> **Work instructions**
Tally up the lines below containing the string "particle", then write the number alone.

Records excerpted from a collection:

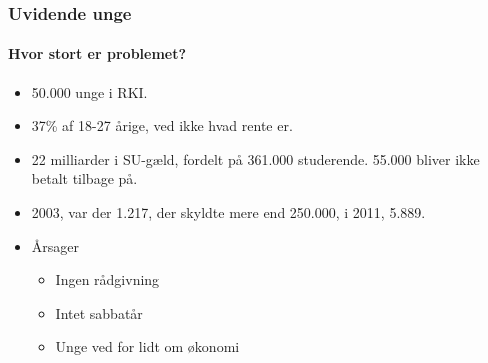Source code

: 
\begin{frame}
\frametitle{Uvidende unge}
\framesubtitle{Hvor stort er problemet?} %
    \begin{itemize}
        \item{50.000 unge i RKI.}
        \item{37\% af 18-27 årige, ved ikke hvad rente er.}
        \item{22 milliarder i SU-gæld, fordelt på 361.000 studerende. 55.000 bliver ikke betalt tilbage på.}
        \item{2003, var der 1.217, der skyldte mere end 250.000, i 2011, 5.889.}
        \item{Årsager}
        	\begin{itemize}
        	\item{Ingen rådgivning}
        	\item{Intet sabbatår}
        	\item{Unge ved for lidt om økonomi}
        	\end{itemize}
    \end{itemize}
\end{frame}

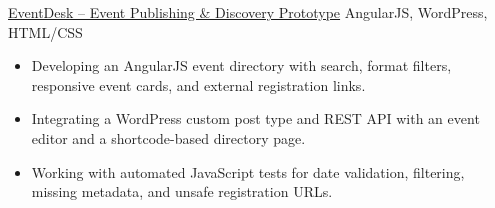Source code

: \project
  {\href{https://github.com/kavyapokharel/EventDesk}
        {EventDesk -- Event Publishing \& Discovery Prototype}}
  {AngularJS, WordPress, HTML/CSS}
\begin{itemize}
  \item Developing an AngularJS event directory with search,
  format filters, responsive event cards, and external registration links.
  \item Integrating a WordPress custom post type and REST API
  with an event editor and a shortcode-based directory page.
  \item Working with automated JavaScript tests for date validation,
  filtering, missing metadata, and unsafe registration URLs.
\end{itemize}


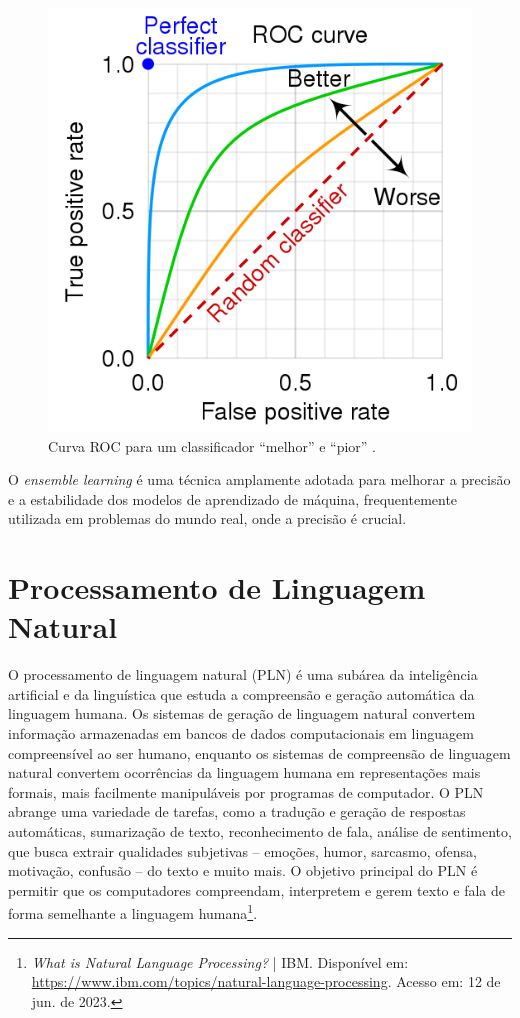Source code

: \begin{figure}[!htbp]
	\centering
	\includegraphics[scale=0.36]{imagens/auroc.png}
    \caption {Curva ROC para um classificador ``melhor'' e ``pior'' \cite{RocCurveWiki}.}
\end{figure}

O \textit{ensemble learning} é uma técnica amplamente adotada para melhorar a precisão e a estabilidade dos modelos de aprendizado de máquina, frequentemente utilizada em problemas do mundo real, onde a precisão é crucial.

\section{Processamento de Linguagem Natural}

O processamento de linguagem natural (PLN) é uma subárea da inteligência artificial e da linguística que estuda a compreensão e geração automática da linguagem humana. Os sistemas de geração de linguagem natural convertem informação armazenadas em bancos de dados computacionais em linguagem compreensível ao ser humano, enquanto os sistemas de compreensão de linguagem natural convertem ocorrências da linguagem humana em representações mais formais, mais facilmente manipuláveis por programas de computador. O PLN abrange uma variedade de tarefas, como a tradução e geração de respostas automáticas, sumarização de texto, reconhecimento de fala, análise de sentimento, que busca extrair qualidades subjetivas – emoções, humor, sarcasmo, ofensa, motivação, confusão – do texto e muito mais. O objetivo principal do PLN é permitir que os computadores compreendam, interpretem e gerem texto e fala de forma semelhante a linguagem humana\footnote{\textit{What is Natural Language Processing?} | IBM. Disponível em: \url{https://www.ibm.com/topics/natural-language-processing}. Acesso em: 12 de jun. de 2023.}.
--
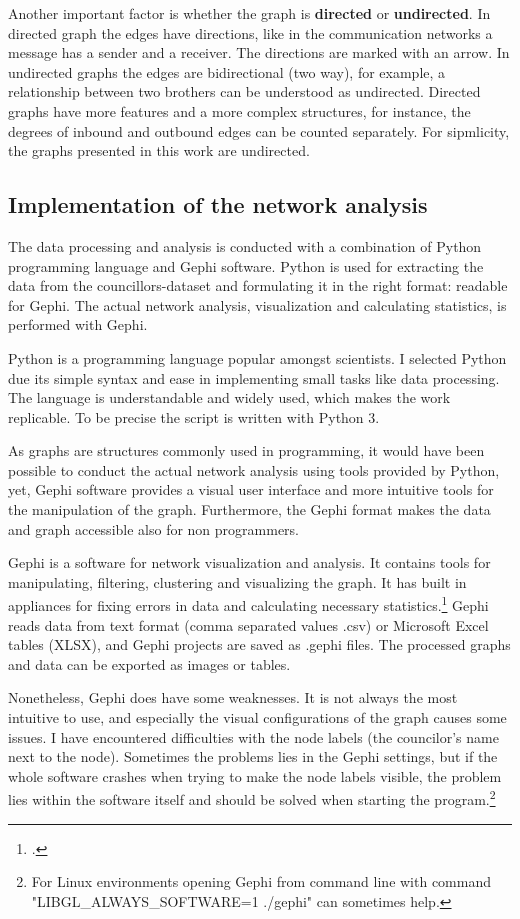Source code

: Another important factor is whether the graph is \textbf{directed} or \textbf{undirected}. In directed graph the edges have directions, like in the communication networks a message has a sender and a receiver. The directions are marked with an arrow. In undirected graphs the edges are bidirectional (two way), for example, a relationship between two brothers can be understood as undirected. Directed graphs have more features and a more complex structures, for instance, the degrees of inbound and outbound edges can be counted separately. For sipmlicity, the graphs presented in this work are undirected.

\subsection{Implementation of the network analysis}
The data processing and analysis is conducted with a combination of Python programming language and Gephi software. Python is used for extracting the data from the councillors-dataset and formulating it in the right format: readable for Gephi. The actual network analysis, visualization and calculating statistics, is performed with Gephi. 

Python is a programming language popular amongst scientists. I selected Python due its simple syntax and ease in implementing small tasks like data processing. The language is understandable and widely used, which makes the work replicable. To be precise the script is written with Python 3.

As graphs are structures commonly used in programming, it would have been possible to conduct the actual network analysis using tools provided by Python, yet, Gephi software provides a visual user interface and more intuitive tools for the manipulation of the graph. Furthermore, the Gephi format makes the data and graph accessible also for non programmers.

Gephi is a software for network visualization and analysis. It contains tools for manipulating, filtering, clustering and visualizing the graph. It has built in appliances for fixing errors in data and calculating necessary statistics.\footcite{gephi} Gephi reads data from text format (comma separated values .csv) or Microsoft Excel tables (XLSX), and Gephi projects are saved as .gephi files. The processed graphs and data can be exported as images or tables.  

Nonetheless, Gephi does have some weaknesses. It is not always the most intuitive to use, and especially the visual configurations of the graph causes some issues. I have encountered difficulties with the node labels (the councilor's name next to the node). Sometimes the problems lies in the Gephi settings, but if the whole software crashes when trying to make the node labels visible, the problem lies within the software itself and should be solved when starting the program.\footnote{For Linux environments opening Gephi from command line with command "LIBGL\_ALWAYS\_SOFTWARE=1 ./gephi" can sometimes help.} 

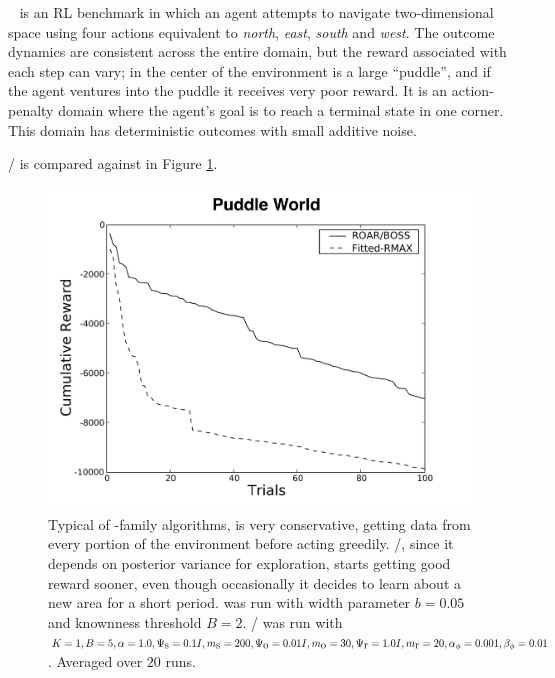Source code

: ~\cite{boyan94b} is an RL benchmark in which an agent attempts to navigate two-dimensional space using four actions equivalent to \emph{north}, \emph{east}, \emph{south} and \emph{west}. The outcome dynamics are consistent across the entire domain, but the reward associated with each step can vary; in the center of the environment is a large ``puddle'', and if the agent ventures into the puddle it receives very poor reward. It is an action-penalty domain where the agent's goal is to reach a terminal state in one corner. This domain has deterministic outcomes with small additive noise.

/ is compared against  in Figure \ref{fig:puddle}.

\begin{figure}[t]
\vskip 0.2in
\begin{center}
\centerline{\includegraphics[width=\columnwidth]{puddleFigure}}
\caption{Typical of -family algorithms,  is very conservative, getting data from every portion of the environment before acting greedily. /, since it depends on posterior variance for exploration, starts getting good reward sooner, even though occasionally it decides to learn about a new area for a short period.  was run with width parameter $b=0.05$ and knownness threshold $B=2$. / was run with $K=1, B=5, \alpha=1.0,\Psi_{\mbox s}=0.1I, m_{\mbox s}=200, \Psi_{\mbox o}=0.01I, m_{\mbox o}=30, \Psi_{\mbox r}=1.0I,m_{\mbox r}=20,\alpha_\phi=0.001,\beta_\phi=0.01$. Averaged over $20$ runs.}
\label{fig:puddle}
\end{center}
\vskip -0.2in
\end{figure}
...
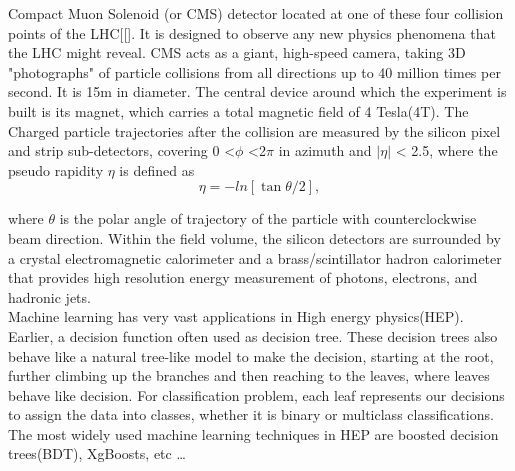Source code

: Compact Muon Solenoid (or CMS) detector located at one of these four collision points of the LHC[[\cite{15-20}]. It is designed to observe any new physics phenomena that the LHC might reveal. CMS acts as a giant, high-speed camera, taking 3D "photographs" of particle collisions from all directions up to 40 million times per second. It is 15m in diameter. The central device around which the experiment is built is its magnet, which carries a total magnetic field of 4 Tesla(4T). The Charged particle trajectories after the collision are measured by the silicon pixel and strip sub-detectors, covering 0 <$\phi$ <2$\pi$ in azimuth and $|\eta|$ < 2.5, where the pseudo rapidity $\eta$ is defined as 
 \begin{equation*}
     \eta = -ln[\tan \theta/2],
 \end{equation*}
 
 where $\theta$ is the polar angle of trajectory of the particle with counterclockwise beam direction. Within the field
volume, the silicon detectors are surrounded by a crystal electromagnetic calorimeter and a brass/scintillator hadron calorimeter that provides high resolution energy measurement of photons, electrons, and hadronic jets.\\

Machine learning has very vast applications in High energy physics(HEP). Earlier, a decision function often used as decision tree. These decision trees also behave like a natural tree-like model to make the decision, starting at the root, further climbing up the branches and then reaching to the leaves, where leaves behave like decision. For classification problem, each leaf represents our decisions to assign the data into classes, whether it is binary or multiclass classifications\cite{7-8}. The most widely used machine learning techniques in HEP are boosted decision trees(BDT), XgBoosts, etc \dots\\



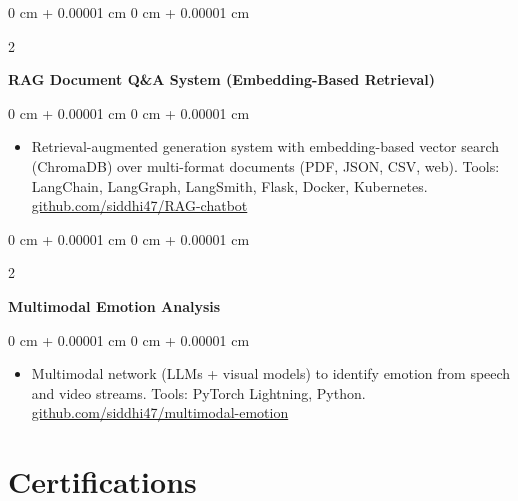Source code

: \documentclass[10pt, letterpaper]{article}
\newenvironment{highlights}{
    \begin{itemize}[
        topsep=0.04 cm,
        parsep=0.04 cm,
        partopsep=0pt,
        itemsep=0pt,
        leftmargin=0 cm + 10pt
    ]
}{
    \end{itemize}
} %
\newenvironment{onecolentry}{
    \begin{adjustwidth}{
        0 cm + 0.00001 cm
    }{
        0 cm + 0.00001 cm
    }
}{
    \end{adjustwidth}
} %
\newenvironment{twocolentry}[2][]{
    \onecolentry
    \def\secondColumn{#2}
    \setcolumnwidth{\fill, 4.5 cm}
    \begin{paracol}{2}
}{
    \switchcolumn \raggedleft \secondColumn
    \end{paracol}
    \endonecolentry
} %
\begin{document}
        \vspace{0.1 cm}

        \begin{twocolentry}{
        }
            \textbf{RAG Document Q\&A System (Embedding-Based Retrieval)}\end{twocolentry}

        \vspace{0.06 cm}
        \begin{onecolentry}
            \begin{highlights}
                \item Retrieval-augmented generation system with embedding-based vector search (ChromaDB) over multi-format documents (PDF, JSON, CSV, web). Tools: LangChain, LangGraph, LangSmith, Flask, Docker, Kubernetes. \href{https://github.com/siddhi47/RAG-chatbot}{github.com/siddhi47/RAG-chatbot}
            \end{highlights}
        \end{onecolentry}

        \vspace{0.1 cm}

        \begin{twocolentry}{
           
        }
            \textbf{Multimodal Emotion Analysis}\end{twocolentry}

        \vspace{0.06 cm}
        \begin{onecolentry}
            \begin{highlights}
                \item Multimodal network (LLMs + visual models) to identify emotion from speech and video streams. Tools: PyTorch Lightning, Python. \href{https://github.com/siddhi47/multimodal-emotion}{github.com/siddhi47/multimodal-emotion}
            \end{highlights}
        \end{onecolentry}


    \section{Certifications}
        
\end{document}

> **Problem solution**
2